=== Data for analysis ===

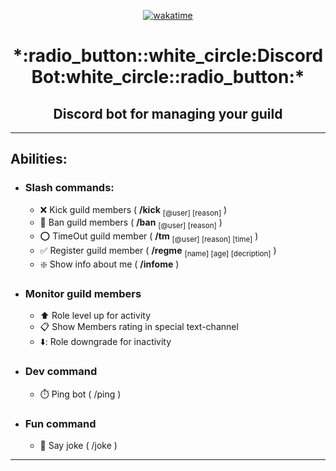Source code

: <div align="center">
  
  <img alt="" src="https://i.pinimg.com/564x/a7/6d/76/a76d7664498c9b6d2999f55bc912ddca.jpg">
  
  <a href="https://wakatime.com/badge/user/c9333ff5-994f-47ea-a903-3e725b4552c5/project/1e84bb33-947b-4816-b0ab-dcbcf27c41fb"><img src="https://wakatime.com/badge/user/c9333ff5-994f-47ea-a903-3e725b4552c5/project/1e84bb33-947b-4816-b0ab-dcbcf27c41fb.svg" alt="wakatime"></a>
  <h1>*:radio_button::white_circle:Discord Bot:white_circle::radio_button:*</h1> 
  <h2>Discord bot for managing your guild</h2>
</div>


---



## Abilities:
  - ### Slash commands:
    - :x: Kick guild members ( **/kick** <sub>[@user] [reason]</sub> )
    - :name_badge: Ban guild members  ( **/ban** <sub>[@user] [reason]</sub> )
    - :o: TimeOut guild member ( **/tm** <sub>[@user] [reason] [time]</sub> )
    - :white_check_mark: Register guild member ( **/regme** <sub>[name] [age] [decription]</sub> )
    - :sparkle: Show info about me ( **/infome** )
      
  - ### Monitor guild members
    - :arrow_up: Role level up for activity
    - :clipboard: Show Members rating in special text-channel
    - ⬇️: Role downgrade for inactivity

  - ### Dev command
    - :stopwatch: Ping bot ( /ping )

  - ### Fun command
    - :microphone: Say joke ( /joke )
    
---
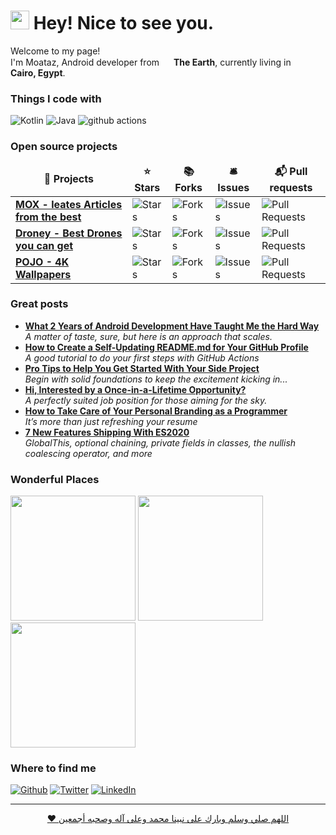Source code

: <h1><img src="https://emojis.slackmojis.com/emojis/images/1531849430/4246/blob-sunglasses.gif?1531849430" width="30"/> Hey! Nice to see you.</h1>


<p>Welcome to my page! </br> I'm Moataz, Android developer from <img src="https://image.flaticon.com/icons/png/512/2707/2707254.png" width="15"/> <b>The Earth</b>, currently living in <img src="https://image.flaticon.com/icons/png/512/533/533451.png" width="15"/> <b>Cairo, Egypt</b>. </p>
<h3>Things I code with</h3>
<p>
  <img alt="Kotlin" src="https://img.shields.io/badge/kotlin-%230095D5.svg?style=for-the-badge&logo=kotlin&logoColor=white" /> 
  <img alt="Java" src="https://img.shields.io/badge/java-%23ED8B00.svg?style=for-the-badge&logo=java&logoColor=white" />
  <img alt="github actions" src="https://img.shields.io/badge/git-%23F05033.svg?style=for-the-badge&logo=git&logoColor=white" />
</p>
<h3>Open source projects</h3>
<table>
  <thead align="center">
    <tr border: none;>
      <td><b>🎁 Projects</b></td>
      <td><b>⭐ Stars</b></td>
      <td><b>📚 Forks</b></td>
      <td><b>🛎 Issues</b></td>
      <td><b>📬 Pull requests</b></td>
    </tr>
  </thead>
  <tbody>
    <tr>
      <td><a href="https://github.com//MoatazBadawy/MOX/"><b>MOX - leates Articles from the best</b></a></td>
      <td><img alt="Stars" src="https://img.shields.io/github/stars/MoatazBadawy/MOX?style=flat-square&labelColor=343b41"/></td>
      <td><img alt="Forks" src="https://img.shields.io/github/forks/MoatazBadawy/MOX?style=flat-square&labelColor=343b41"/></td>
      <td><img alt="Issues" src="https://img.shields.io/github/issues/MoatazBadawy/MOX?style=flat-square&labelColor=343b41"/></td>
      <td><img alt="Pull Requests" src="https://img.shields.io/github/issues-pr/MoatazBadawy/MOX?style=flat-square&labelColor=343b41"/></td>
    </tr>
	  <tr>
      <td><a href="https://github.com/MoatazBadawy/POJO-Wallpapers"><b>Droney - Best Drones you can get</b></a></td>
      <td><img alt="Stars" src="https://img.shields.io/github/stars/thmsgbrt/Chrome-Extension-with-React-and-Typescript-Starter-Pack?style=flat-square&labelColor=343b41"/></td>
      <td><img alt="Forks" src="https://img.shields.io/github/forks/thmsgbrt/Chrome-Extension-with-React-and-Typescript-Starter-Pack?style=flat-square&labelColor=343b41"/></td>
      <td><img alt="Issues" src="https://img.shields.io/github/issues/thmsgbrt/Chrome-Extension-with-React-and-Typescript-Starter-Pack?style=flat-square&labelColor=343b41"/></td>
      <td><img alt="Pull Requests" src="https://img.shields.io/github/issues-pr/thmsgbrt/Chrome-Extension-with-React-and-Typescript-Starter-Pack?style=flat-square&labelColor=343b41"/></td>
    </tr>
    <tr>
      <td><a href="https://github.com/MoatazBadawy/POJO-Wallpapers"><b>POJO - 4K Wallpapers</b></a></td>
      <td><img alt="Stars" src="https://img.shields.io/github/stars/MoatazBadawy/POJO-Wallpapers?style=flat-square&labelColor=343b41"/></td>
      <td><img alt="Forks" src="https://img.shields.io/github/forks/MoatazBadawy/POJO-Wallpapers?style=flat-square&labelColor=343b41"/></td>
      <td><img alt="Issues" src="https://img.shields.io/github/issues/MoatazBadawy/POJO-Wallpapers?style=flat-square&labelColor=343b41"/></td>
      <td><img alt="Pull Requests" src="https://img.shields.io/github/issues-pr/MoatazBadawy/POJO-Wallpapers?style=flat-square&labelColor=343b41"/></td>
    </tr>
  </tbody>
</table>
<h3>Great posts</h3>
<ul>
  <li><a href="https://blog.aritraroy.in/what-my-2-years-of-android-development-have-taught-me-the-hard-way-52b495ba5c51"><b>What 2 Years of Android Development Have Taught Me the Hard Way</b></a><br/><i>A matter of taste, sure, but here is an approach that scales.</i></li>
  <li><a href="https://medium.com/@th.guibert/how-to-create-a-self-updating-readme-md-for-your-github-profile-f8b05744ca91"><b>How to Create a Self-Updating README.md for Your GitHub Profile</b></a><br/><i>A good tutorial to do your first steps with GitHub Actions</i></li>
  <li><a href="https://medium.com/better-programming/pro-tips-to-help-you-get-started-with-your-side-project-15d01b76e0d8"><b>Pro Tips to Help You Get Started With Your Side Project</b></a><br/><i>Begin with solid foundations to keep the excitement kicking in...</i></li>
  <li><a href="https://medium.com/dev-genius/hi-interested-by-a-once-in-a-lifetime-opportunity-1777c889127c"><b>Hi, Interested by a Once-in-a-Lifetime Opportunity?</b></a><br/><i>A perfectly suited job position for those aiming for the sky.</i></li>
  <li><a href="https://medium.com/better-programming/how-to-take-care-of-your-personal-branding-as-a-programmer-2d3aeba56cb9"><b>How to Take Care of Your Personal Branding as a Programmer</b></a><br/><i>It’s more than just refreshing your resume</i></li>
  <li><a href="https://medium.com/better-programming/8-new-features-shipping-with-es2020-7a2721f710fb"><b>7 New Features Shipping With ES2020</b></a><br/><i>GlobalThis, optional chaining, private fields in classes, the nullish coalescing operator, and more</i></li>
</ul>
<h3>Wonderful Places</h3>
<p><img width="200" src="https://i.guim.co.uk/img/media/d143e03bccd1150ef52b8b6abd7f3e46885ea1b3/0_182_5472_3283/master/5472.jpg?width=1200&quality=85&auto=format&fit=max&s=d5a74a011c3fef1ad9c1c962721d221d" /> <img width="200" src="https://thenomadvisor.com/wp-content/uploads/2019/09/tenerifeteide-780x521.jpg" /> <img width="200" src="https://wallpaperaccess.com/full/1145876.jpg" /></p>

<h3>Where to find me</h3>
<p><a href="https://github.com/MoatazBadawy" target="_blank"><img alt="Github" src="https://img.shields.io/badge/GitHub-%2312100E.svg?&style=for-the-badge&logo=Github&logoColor=white" /></a> <a href="https://twitter.com/thecoderui" target="_blank"><img alt="Twitter" src="https://img.shields.io/badge/twitter-%231DA1F2.svg?&style=for-the-badge&logo=twitter&logoColor=white" /></a> <a href="https://www.linkedin.com/in/moataz-badawy" target="_blank"><img alt="LinkedIn" src="https://img.shields.io/badge/linkedin-%230077B5.svg?&style=for-the-badge&logo=linkedin&logoColor=white" />
</p>

------------
<p align="center"> ❤️ اللهم صلي وسلم وبارك على نبينا محمد وعلى آله وصحبه أجمعين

===

§ The problem:
Beginning at the line with "- :name_badge: Ban" and ending at the line with "- :sparkle: Show", reproduce each line of the data above exactly, and add no other lines.

§ Written solution:
    - :name_badge: Ban guild members  ( **/ban** <sub>[@user] [reason]</sub> )
    - :o: TimeOut guild member ( **/tm** <sub>[@user] [reason] [time]</sub> )
    - :white_check_mark: Register guild member ( **/regme** <sub>[name] [age] [decription]</sub> )
    - :sparkle: Show info about me ( **/infome** )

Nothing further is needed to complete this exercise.